• [Task directions] Go through the records and filter out every line lacking the word "ymax"; copy the lines that remain.

*** Opening of Dataset excerpts ***

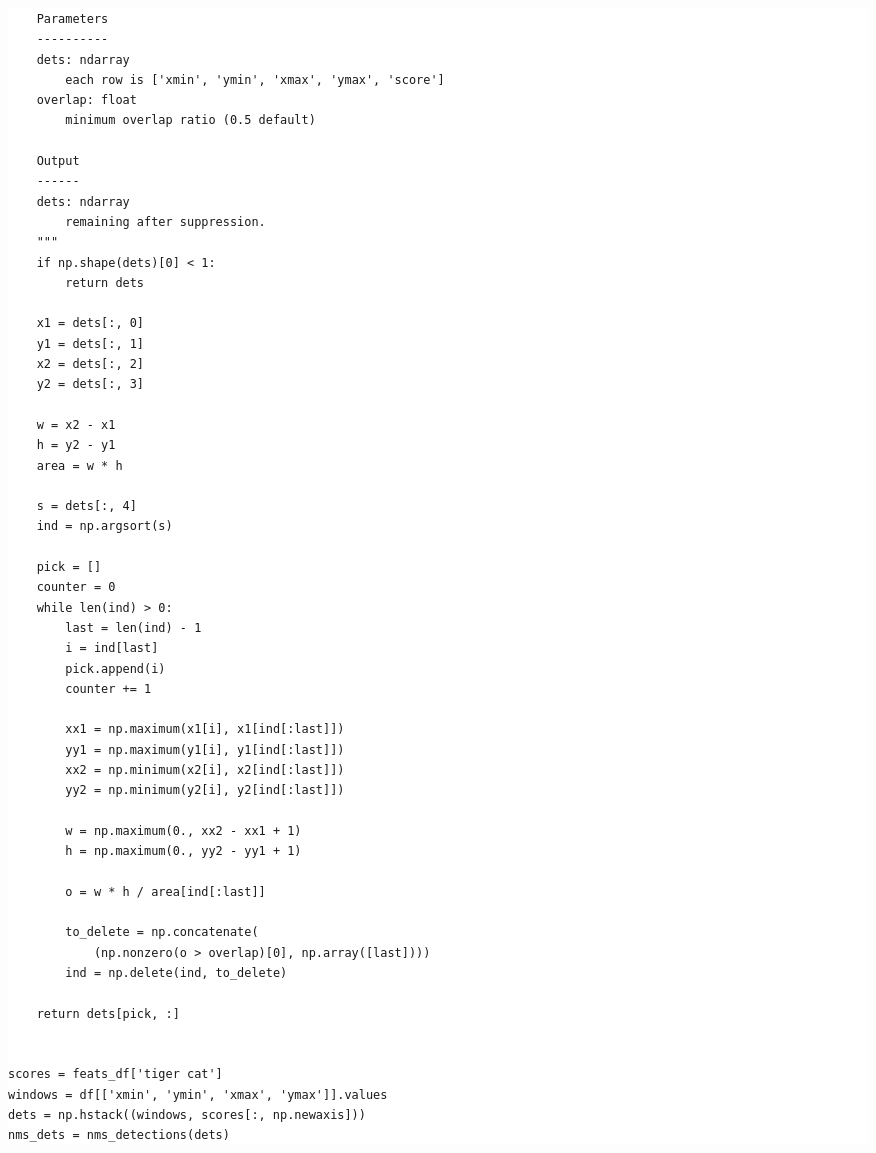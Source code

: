         Parameters
        ----------
        dets: ndarray
            each row is ['xmin', 'ymin', 'xmax', 'ymax', 'score']
        overlap: float
            minimum overlap ratio (0.5 default)
    
        Output
        ------
        dets: ndarray
            remaining after suppression.
        """
        if np.shape(dets)[0] < 1:
            return dets
    
        x1 = dets[:, 0]
        y1 = dets[:, 1]
        x2 = dets[:, 2]
        y2 = dets[:, 3]
    
        w = x2 - x1
        h = y2 - y1
        area = w * h
    
        s = dets[:, 4]
        ind = np.argsort(s)
    
        pick = []
        counter = 0
        while len(ind) > 0:
            last = len(ind) - 1
            i = ind[last]
            pick.append(i)
            counter += 1
    
            xx1 = np.maximum(x1[i], x1[ind[:last]])
            yy1 = np.maximum(y1[i], y1[ind[:last]])
            xx2 = np.minimum(x2[i], x2[ind[:last]])
            yy2 = np.minimum(y2[i], y2[ind[:last]])
    
            w = np.maximum(0., xx2 - xx1 + 1)
            h = np.maximum(0., yy2 - yy1 + 1)
    
            o = w * h / area[ind[:last]]
    
            to_delete = np.concatenate(
                (np.nonzero(o > overlap)[0], np.array([last])))
            ind = np.delete(ind, to_delete)
    
        return dets[pick, :]


    scores = feats_df['tiger cat']
    windows = df[['xmin', 'ymin', 'xmax', 'ymax']].values
    dets = np.hstack((windows, scores[:, np.newaxis]))
    nms_dets = nms_detections(dets)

*** Close of Dataset excerpts ***

• [Result of this task]
            each row is ['xmin', 'ymin', 'xmax', 'ymax', 'score']
    windows = df[['xmin', 'ymin', 'xmax', 'ymax']].values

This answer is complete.